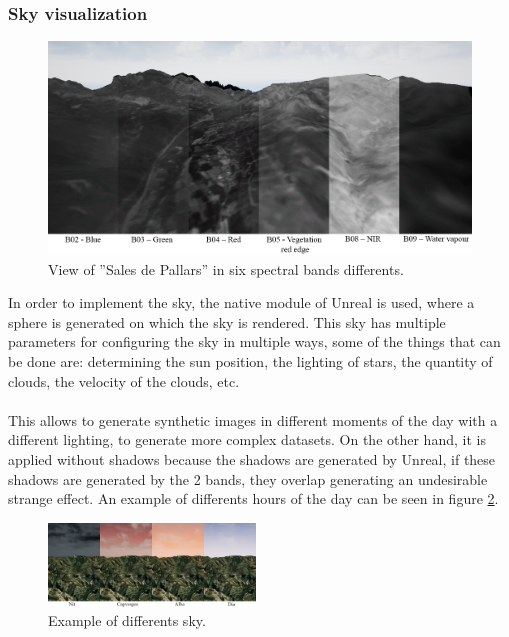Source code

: \documentclass[10pt,a4paper,twocolumn,twoside]{article}
\begin{document}
\subsubsection{Sky visualization}

\begin{figure}[!h]
\centering
  	\includegraphics[width=1\textwidth]{multispectral/bands}
	\caption{View of ''Sales de Pallars'' in six spectral bands differents.}
	\label{fig-bands}
\end{figure}

In order to implement the sky, the native module of Unreal is used, where a sphere is generated on which the sky is rendered. This sky has multiple parameters for configuring the sky in multiple ways, some of the things that can be done are: determining the sun position, the lighting of stars, the quantity of clouds, the velocity of the clouds, etc.
\\\\
This allows to generate synthetic images in different moments of the day with a different lighting, to generate more complex datasets. On the other hand, it is applied without shadows because the shadows are generated by Unreal, if these shadows are generated by the 2 bands, they overlap generating an undesirable strange effect. An example of differents hours of the day can be seen in figure \ref{fig-sky}.

\begin{figure}[!h]
\centering
  	\includegraphics[width=0.49\textwidth]{sky/sky}
	\caption{Example of differents sky.}
	\label{fig-sky}
\end{figure}
\end{document}
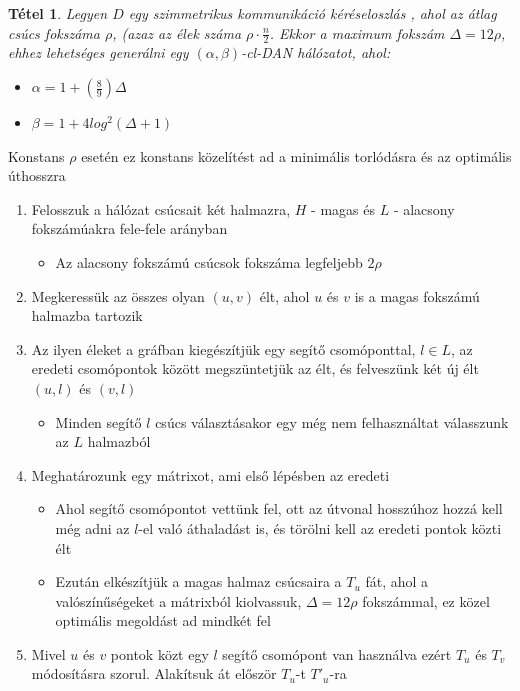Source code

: \documentclass[12pt]{report}
\newtheorem{mytetel}{Tétel}
\begin{document}
\begin{mytetel}
	Legyen \(D\) egy szimmetrikus kommunikáció kéréseloszlás , ahol az átlag csúcs fokszáma \(\rho\), (azaz az élek száma \(\rho \cdot \frac{n}{2}\). Ekkor a maximum fokszám \(\Delta = 12\rho\), ehhez lehetséges generálni egy \((\alpha, \beta)\)-cl-DAN hálózatot, ahol:
	\begin{itemize}
		\item \(\alpha = 1 + (\frac{8}{9})\Delta\)
		\item \(\beta = 1 + 4log^2(\Delta + 1)\)
	\end{itemize}
\end{mytetel}
Konstans \(\rho\) esetén ez konstans közelítést ad a minimális torlódásra és az optimális úthosszra

\begin{enumerate}
	\item Felosszuk a hálózat csúcsait két halmazra, \(H\) - magas és \(L\) - alacsony fokszámúakra fele-fele arányban
	\begin{itemize}
		\item Az alacsony fokszámú csúcsok fokszáma legfeljebb \(2\rho\)
	\end{itemize}
	\item Megkeressük az összes olyan \((u, v)\) élt, ahol \(u\) és \(v\) is a magas fokszámú halmazba tartozik
	\item Az ilyen éleket a gráfban kiegészítjük egy segítő csomóponttal, \(l \in L\), az eredeti csomópontok között megszüntetjük az élt, és felveszünk két új élt \((u, l)\) és \((v, l)\)
	\begin{itemize}
		\item Minden segítő \(l\) csúcs választásakor egy még nem felhasználtat válasszunk az \(L\) halmazból
	\end{itemize}
	\item Meghatározunk egy mátrixot, ami első lépésben az eredeti
	\begin{itemize}
		\item Ahol segítő csomópontot vettünk fel, ott az útvonal hosszúhoz hozzá kell még adni az \(l\)-el való áthaladást is, és törölni kell az eredeti pontok közti élt
		\item Ezután elkészítjük a magas halmaz csúcsaira a \(T_u\) fát, ahol a valószínűségeket a mátrixból kiolvassuk, \(\Delta = 12\rho\) fokszámmal, ez közel optimális megoldást ad mindkét fel
	\end{itemize}
	\item Mivel \(u\) és \(v\) pontok közt egy \(l\) segítő csomópont van használva ezért \(T_u\) és \(T_v\) módosításra szorul. Alakítsuk át először \(T_u\)-t \(T'_u\)-ra

\end{enumerate}
\end{document}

==*==

WORK TO COMPLETE
Leaving the pictures out, set down all of the data again exactly.

WORKED SOLUTION
Source code

: \documentclass[10pt,a4paper,twocolumn,twoside]{article}
\begin{document}
\subsubsection{Sky visualization}

\begin{figure}[!h]
\centering
  	\includegraphics[width=1\textwidth]{multispectral/bands}
	\caption{View of ''Sales de Pallars'' in six spectral bands differents.}
	\label{fig-bands}
\end{figure}

In order to implement the sky, the native module of Unreal is used, where a sphere is generated on which the sky is rendered. This sky has multiple parameters for configuring the sky in multiple ways, some of the things that can be done are: determining the sun position, the lighting of stars, the quantity of clouds, the velocity of the clouds, etc.
\\\\
This allows to generate synthetic images in different moments of the day with a different lighting, to generate more complex datasets. On the other hand, it is applied without shadows because the shadows are generated by Unreal, if these shadows are generated by the 2 bands, they overlap generating an undesirable strange effect. An example of differents hours of the day can be seen in figure \ref{fig-sky}.

\begin{figure}[!h]
\centering
  	\includegraphics[width=0.49\textwidth]{sky/sky}
	\caption{Example of differents sky.}
	\label{fig-sky}
\end{figure}
\end{document}
Source code

: \documentclass[12pt]{report}
\newtheorem{mytetel}{Tétel}
\begin{document}
\begin{mytetel}
	Legyen \(D\) egy szimmetrikus kommunikáció kéréseloszlás , ahol az átlag csúcs fokszáma \(\rho\), (azaz az élek száma \(\rho \cdot \frac{n}{2}\). Ekkor a maximum fokszám \(\Delta = 12\rho\), ehhez lehetséges generálni egy \((\alpha, \beta)\)-cl-DAN hálózatot, ahol:
	\begin{itemize}
		\item \(\alpha = 1 + (\frac{8}{9})\Delta\)
		\item \(\beta = 1 + 4log^2(\Delta + 1)\)
	\end{itemize}
\end{mytetel}
Konstans \(\rho\) esetén ez konstans közelítést ad a minimális torlódásra és az optimális úthosszra

\begin{enumerate}
	\item Felosszuk a hálózat csúcsait két halmazra, \(H\) - magas és \(L\) - alacsony fokszámúakra fele-fele arányban
	\begin{itemize}
		\item Az alacsony fokszámú csúcsok fokszáma legfeljebb \(2\rho\)
	\end{itemize}
	\item Megkeressük az összes olyan \((u, v)\) élt, ahol \(u\) és \(v\) is a magas fokszámú halmazba tartozik
	\item Az ilyen éleket a gráfban kiegészítjük egy segítő csomóponttal, \(l \in L\), az eredeti csomópontok között megszüntetjük az élt, és felveszünk két új élt \((u, l)\) és \((v, l)\)
	\begin{itemize}
		\item Minden segítő \(l\) csúcs választásakor egy még nem felhasználtat válasszunk az \(L\) halmazból
	\end{itemize}
	\item Meghatározunk egy mátrixot, ami első lépésben az eredeti
	\begin{itemize}
		\item Ahol segítő csomópontot vettünk fel, ott az útvonal hosszúhoz hozzá kell még adni az \(l\)-el való áthaladást is, és törölni kell az eredeti pontok közti élt
		\item Ezután elkészítjük a magas halmaz csúcsaira a \(T_u\) fát, ahol a valószínűségeket a mátrixból kiolvassuk, \(\Delta = 12\rho\) fokszámmal, ez közel optimális megoldást ad mindkét fel
	\end{itemize}
	\item Mivel \(u\) és \(v\) pontok közt egy \(l\) segítő csomópont van használva ezért \(T_u\) és \(T_v\) módosításra szorul. Alakítsuk át először \(T_u\)-t \(T'_u\)-ra

\end{enumerate}
\end{document}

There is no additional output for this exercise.